The linear scan ensures we only visit each element once, and the index mapping eliminates the need for temporary flattening.

Test Cases

# Provided examples
assert Solution().matrixReshape([[1,2],[3,4]], 1, 4) == [[1,2,3,4]]  # reshape into 1 row
assert Solution().matrixReshape([[1,2],[3,4]], 2, 4) == [[1,2],[3,4]]  # invalid reshape

# Edge cases
assert Solution().matrixReshape([[1]], 1, 1) == [[1]]  # 1x1 matrix, same size
assert Solution().matrixReshape([[1,2,3]], 3, 1) == [[1],[2],[3]]  # flatten 1 row to 3 rows
assert Solution().matrixReshape([[1],[2],[3]], 1, 3) == [[1,2,3]]  # flatten 3 rows to 1 row
assert Solution().matrixReshape([[1,2],[3,4]], 4, 1) == [[1],[2],[3],[4]]  # 2x2 to 4x1
assert Solution().matrixReshape([[1,2],[3,4]], 1, 5) == [[1,2],[3,4]]  # impossible reshape
Test Why
1x1 matrix Minimal input size
1 row to multiple rows Tests row-to-column flattening
Multiple rows to 1 row Tests column-to-row flattening
2x2 to 4x1 Reshape to a column vector
Impossible reshape Confirms correct handling of invalid reshapes

Edge Cases

Single-element matrix: A matrix with only one element should be handled correctly regardless of target dimensions. Since m * n equals 1, reshaping to 1x1 works, but anything else should return the original matrix.

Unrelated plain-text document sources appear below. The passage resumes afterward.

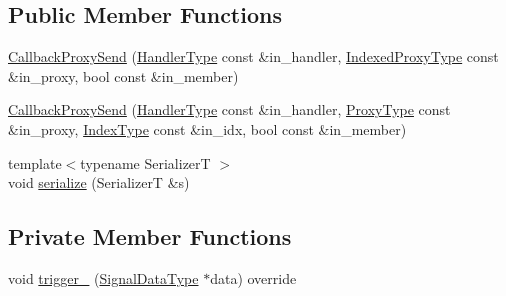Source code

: \subsection*{Public Member Functions}
\begin{DoxyCompactItemize}
\item 
\hyperlink{structvt_1_1pipe_1_1callback_1_1_callback_proxy_send_afe833dd6bf8a9aef9bbd9be0f5e00c7c}{Callback\+Proxy\+Send} (\hyperlink{namespacevt_af64846b57dfcaf104da3ef6967917573}{Handler\+Type} const \&in\+\_\+handler, \hyperlink{structvt_1_1pipe_1_1callback_1_1_callback_proxy_send_a993aff1afaaf07a0d2c60a4ca96426f8}{Indexed\+Proxy\+Type} const \&in\+\_\+proxy, bool const \&in\+\_\+member)
\item 
\hyperlink{structvt_1_1pipe_1_1callback_1_1_callback_proxy_send_a053e9ba748e53084c8f58c2d1a11773b}{Callback\+Proxy\+Send} (\hyperlink{namespacevt_af64846b57dfcaf104da3ef6967917573}{Handler\+Type} const \&in\+\_\+handler, \hyperlink{structvt_1_1pipe_1_1callback_1_1_callback_proxy_send_a2aece7c6f8bd17a4c0b1fdca75d84579}{Proxy\+Type} const \&in\+\_\+proxy, \hyperlink{structvt_1_1pipe_1_1callback_1_1_callback_proxy_send_adf233dca6b029304153ba59fecf6113f}{Index\+Type} const \&in\+\_\+idx, bool const \&in\+\_\+member)
\item 
{\footnotesize template$<$typename SerializerT $>$ }\\void \hyperlink{structvt_1_1pipe_1_1callback_1_1_callback_proxy_send_a3f19aedbb799628c77163b440d3b6d03}{serialize} (SerializerT \&s)
\end{DoxyCompactItemize}
\subsection*{Private Member Functions}
\begin{DoxyCompactItemize}
\item 
void \hyperlink{structvt_1_1pipe_1_1callback_1_1_callback_proxy_send_ab961a5a59f7597cefb69603b1d31f6b1}{trigger\+\_\+} (\hyperlink{structvt_1_1pipe_1_1callback_1_1_callback_proxy_send_a2a8b17dedeb5cc2b68ca5c7386796ef3}{Signal\+Data\+Type} $\ast$data) override
\end{DoxyCompactItemize}
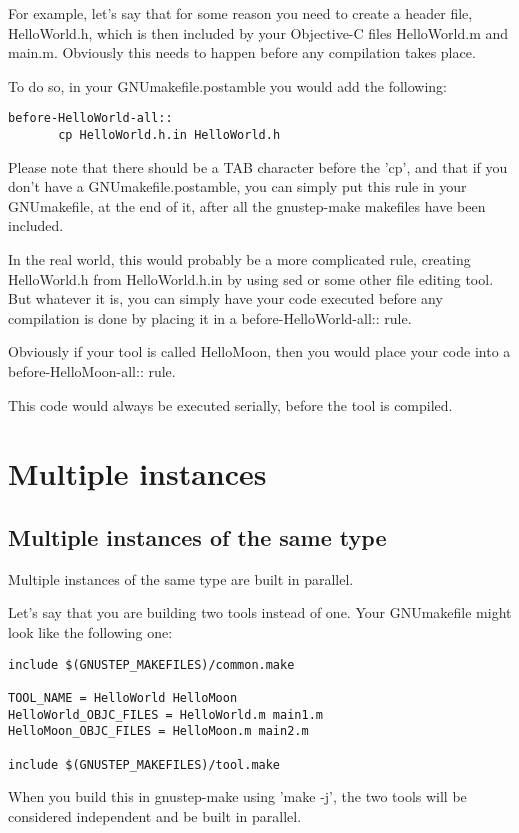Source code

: \documentclass[a4paper]{article}
\begin{document}
For example, let's say that for some reason you need to create a
header file, HelloWorld.h, which is then included by your Objective-C
files HelloWorld.m and main.m.  Obviously this needs to happen before
any compilation takes place.

To do so, in your GNUmakefile.postamble you would add the following:
\begin{verbatim}
before-HelloWorld-all::
       cp HelloWorld.h.in HelloWorld.h
\end{verbatim}
Please note that there should be a TAB character before the 'cp', and
that if you don't have a GNUmakefile.postamble, you can simply put
this rule in your GNUmakefile, at the end of it, after all the
gnustep-make makefiles have been included.

In the real world, this would probably be a more complicated rule,
creating HelloWorld.h from HelloWorld.h.in by using sed or some other
file editing tool.  But whatever it is, you can simply have your code
executed before any compilation is done by placing it in a
before-HelloWorld-all:: rule.

Obviously if your tool is called HelloMoon, then you would place your
code into a before-HelloMoon-all:: rule.

This code would always be executed serially, before the tool is
compiled.

\section{Multiple instances}

\subsection{Multiple instances of the same type}
Multiple instances of the same type are built in parallel.

Let's say that you are building two tools instead of one.  Your
GNUmakefile might look like the following one:

\begin{verbatim}
include $(GNUSTEP_MAKEFILES)/common.make

TOOL_NAME = HelloWorld HelloMoon
HelloWorld_OBJC_FILES = HelloWorld.m main1.m
HelloMoon_OBJC_FILES = HelloMoon.m main2.m

include $(GNUSTEP_MAKEFILES)/tool.make
\end{verbatim}

When you build this in gnustep-make using 'make -j', the two tools
will be considered independent and be built in parallel.
\end{document}
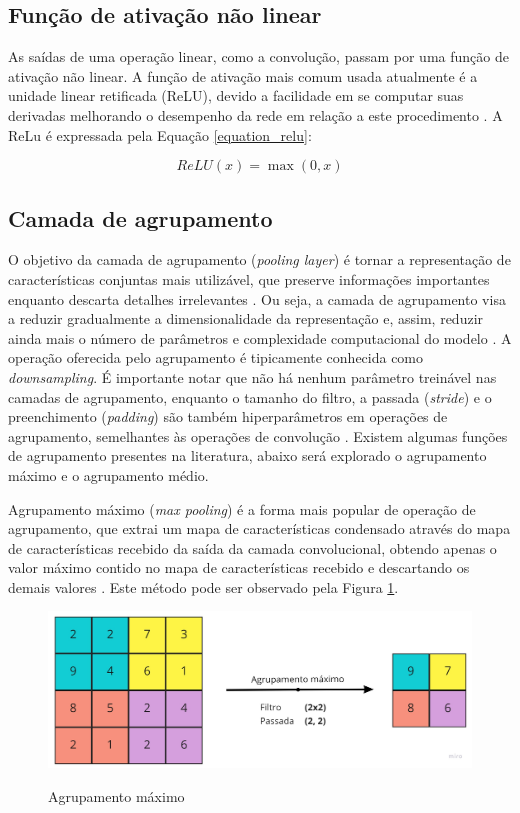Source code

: \documentclass[
	12pt,				%
	oneside,			%
	a4paper,			%
	english,			%
	brazil				%
	]{abntex2ppgsi}
\begin{document}
\subsection{Função de ativação não linear}
As saídas de uma operação linear, como a convolução, passam por uma função de ativação não linear. A função de ativação mais comum usada atualmente é a unidade linear retificada (ReLU), devido a facilidade em se computar suas derivadas melhorando o desempenho da rede em relação a este procedimento \cite{albawi2017understanding}. A ReLu é expressada pela Equação \ref{equation_relu}:

\begin{equation}
  ReLU(x)=\max(0, x)
  \label{equation_relu}
\end{equation}

\subsection{Camada de agrupamento}
O objetivo da camada de agrupamento (\textit{pooling layer}) é tornar a representação de características conjuntas mais utilizável, que preserve informações importantes enquanto descarta detalhes irrelevantes \cite{yu2014mixed}. Ou seja, a camada de agrupamento visa a reduzir gradualmente a dimensionalidade da representação e, assim, reduzir ainda mais o número de parâmetros e complexidade computacional do modelo \cite{o2015introduction}. A operação oferecida pelo agrupamento é tipicamente conhecida como \textit{downsampling}. É importante notar que não há nenhum parâmetro treinável nas camadas de agrupamento, enquanto o tamanho do filtro, a passada (\textit{stride}) e o preenchimento (\textit{padding}) são também hiperparâmetros em operações de agrupamento, semelhantes às operações de convolução \cite{yamashita2018convolutional}. Existem algumas funções de agrupamento presentes na literatura, abaixo será explorado o agrupamento máximo e o agrupamento médio.

Agrupamento máximo (\textit{max pooling}) é a forma mais popular de operação de agrupamento, que extrai um mapa de características condensado através do mapa de características recebido da saída da camada convolucional, obtendo apenas o valor máximo contido no mapa de características recebido e descartando os demais valores \cite{yamashita2018convolutional}. Este método pode ser observado pela Figura \ref{fig:max_pooling}.

\begin{figure}[H]
    \centering
    \caption{Agrupamento máximo}
    \includegraphics[width=1.0\textwidth]{imagens/conceitos_basicos/agrupamento_maximo.jpg}
    \label{fig:max_pooling}
\end{figure}
\end{document}
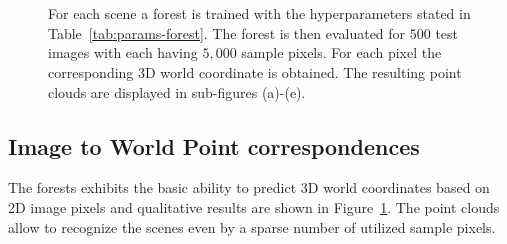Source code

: \documentclass[final]{cvpr}
\begin{document}
\begin{figure}
	\begin{center}
	
	\,
	\,
	\\
	\,
	\,

	\end{center}
	\caption{For each scene a forest is trained with the hyperparameters stated in Table~\ref{tab:params-forest}. The forest 
	is then evaluated for $500$ test images with each having $5,000$ sample pixels. For each pixel the corresponding
	3D world coordinate is obtained. The resulting point clouds are displayed in sub-figures (a)-(e). }
	\label{fig:pointclouds}
\end{figure}

\subsection{Image to World Point correspondences} \label{subsec:eval-forest}
The forests exhibits the basic ability to predict 3D world coordinates based on 2D image pixels and 
qualitative results are shown in Figure~\ref{fig:pointclouds}. The point clouds 
allow to recognize the scenes even by a sparse number of utilized sample pixels. 
\end{document}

Reshape to a single row or column: Flattening a matrix to a single row or a single column can reveal off-by-one errors in index calculations. Using integer division and modulo ensures that both i // c and i % c map correctly.

Impossible reshape: When r * c does not equal m * n, it is easy to forget to check this condition and attempt to build an invalid matrix. Returning the original matrix immediately avoids unnecessary computations and errors.